South wrestles with segregated sororities

At University of Alabama, Greek system remains divided along racial lines, despite prodding by faculty

Christina Houston never set out to break a race barrier at the University of Alabama.

But recently, the curly-haired, mixed-race sophomore revealed that last year she had been accepted into one of the university's all-white sororities.

"Growing up in the North, this just didn't seem like that big of an issue," says Ms. Houston, whose father is black and mother is white. "I wasn't worried about my race, I was worried about getting into one of the sororities."

Her admittance is one of several modest signs of change in the Greek system here. But if integration began without fanfare here - up to now the only Greek system in the country to never admit an African-American - it remains highly controversial.

Nearly 40 years after Gov. George Wallace made his spirited "stand in the schoolhouse door" here against integration, the reality is that the Greek system across much of the South is as separate but equal as a Montgomery bus at the height of Jim Crow.

"The integration of the Greek system has hardly moved at all," says William Harvey, a minority-issues analyst at the American Council on Education in Washington. "This is not where we thought we'd be by now. What's happening is, we have a whole new generation growing up with segregation."

Nowhere is the challenge more evident than on this antebellum-style campus. The segregation issue flared recently as one student, junior Melody Twilley, said she hoped to become the first African-American to join one of 15 all-white sororities here.

Houston came forward to defend the system, and to say that the barrier had already fallen.

The university, for its part, can point to relatively high black enrollment - 15 percent of the student body - and largely integrated dorms and academic groups.

But Ms.
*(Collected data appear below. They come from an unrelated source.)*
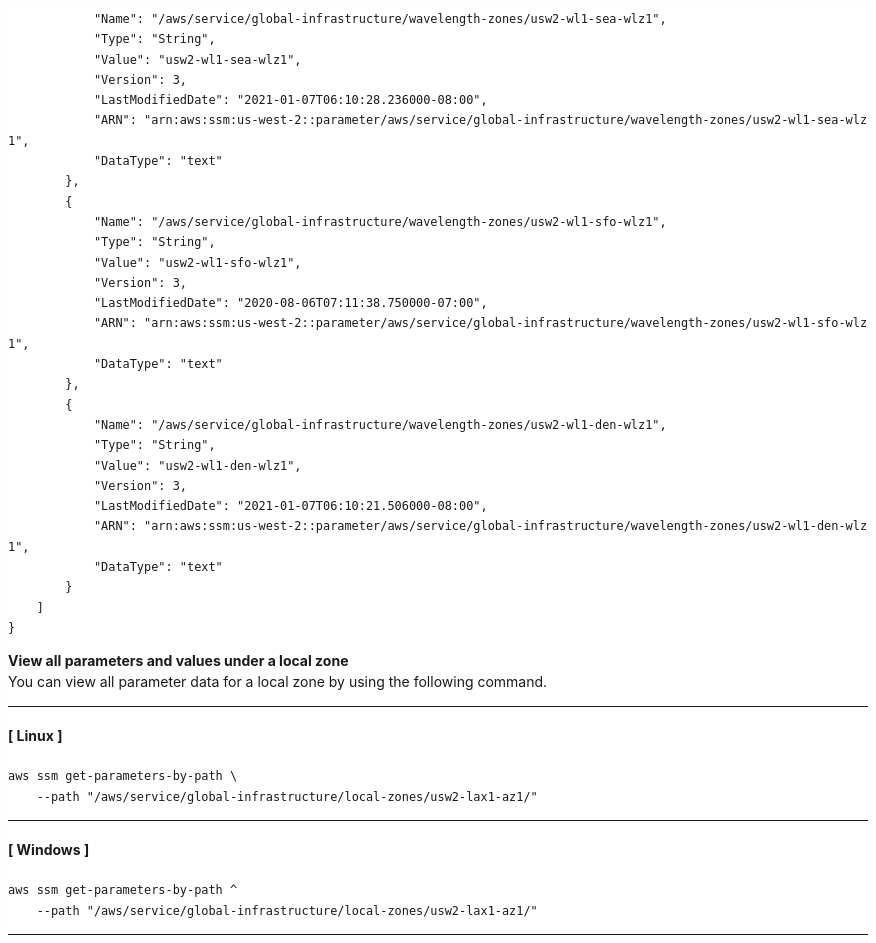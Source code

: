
 ```
            "Name": "/aws/service/global-infrastructure/wavelength-zones/usw2-wl1-sea-wlz1",
            "Type": "String",
            "Value": "usw2-wl1-sea-wlz1",
            "Version": 3,
            "LastModifiedDate": "2021-01-07T06:10:28.236000-08:00",
            "ARN": "arn:aws:ssm:us-west-2::parameter/aws/service/global-infrastructure/wavelength-zones/usw2-wl1-sea-wlz1",
            "DataType": "text"
        },
        {
            "Name": "/aws/service/global-infrastructure/wavelength-zones/usw2-wl1-sfo-wlz1",
            "Type": "String",
            "Value": "usw2-wl1-sfo-wlz1",
            "Version": 3,
            "LastModifiedDate": "2020-08-06T07:11:38.750000-07:00",
            "ARN": "arn:aws:ssm:us-west-2::parameter/aws/service/global-infrastructure/wavelength-zones/usw2-wl1-sfo-wlz1",
            "DataType": "text"
        },
        {
            "Name": "/aws/service/global-infrastructure/wavelength-zones/usw2-wl1-den-wlz1",
            "Type": "String",
            "Value": "usw2-wl1-den-wlz1",
            "Version": 3,
            "LastModifiedDate": "2021-01-07T06:10:21.506000-08:00",
            "ARN": "arn:aws:ssm:us-west-2::parameter/aws/service/global-infrastructure/wavelength-zones/usw2-wl1-den-wlz1",
            "DataType": "text"
        }
    ]
}
```

**View all parameters and values under a local zone**  
You can view all parameter data for a local zone by using the following command\.

------
#### [ Linux ]

```
aws ssm get-parameters-by-path \
    --path "/aws/service/global-infrastructure/local-zones/usw2-lax1-az1/"
```

------
#### [ Windows ]

```
aws ssm get-parameters-by-path ^
    --path "/aws/service/global-infrastructure/local-zones/usw2-lax1-az1/"
```

------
Twilley - a top student who sings first soprano in the campus choir - was rejected by the sororities two days later. She alleged that race was the reason.

That allegation has only fueled longstanding faculty and administration frustration with the segregated Greek system, which they say offsets university efforts to improve its image as an academic powerhouse.

Faculty versus many alums

Over the course of a decade, the integration issue has become a tense tug of war between the faculty and the Greeks. The faculty has the strength of its convictions for an egalitarian campus. But fraternities and sororities retain the right of private assembly. What's more, the school has the world's largest alumni association, and many of them oppose integration.
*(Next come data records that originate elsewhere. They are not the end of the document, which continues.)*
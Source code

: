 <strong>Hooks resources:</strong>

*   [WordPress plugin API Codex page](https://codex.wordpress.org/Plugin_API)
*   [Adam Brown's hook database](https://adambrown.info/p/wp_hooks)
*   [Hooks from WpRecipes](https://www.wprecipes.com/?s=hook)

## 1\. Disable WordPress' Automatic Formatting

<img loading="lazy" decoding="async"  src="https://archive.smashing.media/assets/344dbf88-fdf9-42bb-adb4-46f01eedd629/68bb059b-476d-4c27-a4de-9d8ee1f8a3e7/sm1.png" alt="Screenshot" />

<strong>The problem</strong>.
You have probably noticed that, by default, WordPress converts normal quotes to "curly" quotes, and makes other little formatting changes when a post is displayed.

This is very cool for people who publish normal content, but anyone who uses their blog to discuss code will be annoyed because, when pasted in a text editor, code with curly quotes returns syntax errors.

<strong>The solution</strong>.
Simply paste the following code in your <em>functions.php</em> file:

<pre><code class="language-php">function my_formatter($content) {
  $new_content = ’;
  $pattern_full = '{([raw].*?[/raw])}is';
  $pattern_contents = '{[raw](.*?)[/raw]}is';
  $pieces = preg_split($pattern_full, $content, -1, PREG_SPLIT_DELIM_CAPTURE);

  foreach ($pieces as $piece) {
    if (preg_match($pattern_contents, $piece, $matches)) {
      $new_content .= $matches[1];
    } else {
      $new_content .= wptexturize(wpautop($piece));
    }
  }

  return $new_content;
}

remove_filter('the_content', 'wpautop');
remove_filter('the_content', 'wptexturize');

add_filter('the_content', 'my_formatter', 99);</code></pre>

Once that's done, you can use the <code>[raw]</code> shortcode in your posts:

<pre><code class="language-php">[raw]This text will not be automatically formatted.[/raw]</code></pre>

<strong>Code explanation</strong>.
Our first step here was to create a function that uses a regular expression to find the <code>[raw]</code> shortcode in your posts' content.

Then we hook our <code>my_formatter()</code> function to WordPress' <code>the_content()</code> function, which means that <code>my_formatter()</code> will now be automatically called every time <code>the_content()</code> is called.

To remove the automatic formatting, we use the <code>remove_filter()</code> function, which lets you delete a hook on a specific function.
Indeed, New South dictums clash mightily with Old South notions on this campus, which was largely burned by Union soldiers at the end of the Civil War. In the mid-1980s, its ominous past flared up again when a cross was burned in front of a black sorority on Magnolia Drive.

While only a minority of students rush the frats each year, colleges across the US have been cracking down on divided systems.
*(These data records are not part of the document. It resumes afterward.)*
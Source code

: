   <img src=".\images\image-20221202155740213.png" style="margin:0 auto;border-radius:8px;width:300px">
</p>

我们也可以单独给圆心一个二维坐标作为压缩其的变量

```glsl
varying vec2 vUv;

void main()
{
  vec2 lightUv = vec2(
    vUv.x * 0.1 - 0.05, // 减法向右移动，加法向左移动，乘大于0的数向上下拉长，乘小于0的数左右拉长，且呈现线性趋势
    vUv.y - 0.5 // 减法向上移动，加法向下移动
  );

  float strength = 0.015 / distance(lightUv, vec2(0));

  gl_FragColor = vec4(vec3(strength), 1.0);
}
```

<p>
Last year, the University of Georgia suspended a sorority for excluding a black woman because of her race. Also, the University of Texas suspended a fraternity for allegedly taunting black athletes.

These punishments come on the heels of a number of new ideas intended to take the mystique off Greek houses and to make them more welcoming to people of all races. From the University of Virginia to Birmingham Southern, the efforts have had varying success. Alabama this year went to a delayed rush, waiting until all students were on campus before rushing. Next year, the school may synchronize its black and white rushes, which now fall at different times.

"We're just trying to make the system more welcome," says Kathleen Cramer, an Alabama student-affairs official.

House leases at risk

Still, the stakes are only rising for the beleaguered Greeks. School officials are now threatening the fraternities' $100-a-year land leases if they don't find some way to recruit African-Americans.

Larry Vinyard, vice president of the Interfraternity Council, says the Greek houses are making progress. "Sure, we have strong traditions, but we're also willing to change," he says, pointing to Houston's successful pledge last year.

Mr. Vinyard notes one frat extended two positions to African-Americans this year. Supporters of integration welcomed the admittedly modest move, but no one stepped up to take the spots.

To many here, that is a sign class and cultural differences, as well as race itself, underlie the divided system.

On frat row, where antebellum plantation houses serve as Greek headquarters, trousered white gentlemen walking across the trimmed lawns seem more concerned about displaying their new BMWs than battle flags.

Black fraternities have come out in support of their white peers on the pledge process. The two groups also combined their Greek week last year.

Walking up Magnolia Drive, past deliverymen dropping off wooden cases of bottled Coca-Cola, black senior Maryella Matthews says the Greeks may be snobs, but they're not racist. "The South is still in love with neo-Classicism. They love the architecture, the parties, the clothes and the wit." Though she never rushed, the Mobile, Ala, native says she might if she goes to graduate school - but at the black sorority her mother joined.

As this school wrestles with its future, Houston has become the Greek system's most provocative spokeswoman. She concedes she encountered racist notions during her semester among the Greeks (she has returned to the campus this fall after dropping out midway through last year).

But "they accepted me. And to their credit, they didn't make a big deal about it," she says.

That air of guarded exclusivity is what Greek life is all about: Being accepted brings popularity, connections, and party invites to a select few, with the right credentials and the good gossip.

"Rushing is ... very traumatic," Houston says. "Rejection hurts no matter what your color."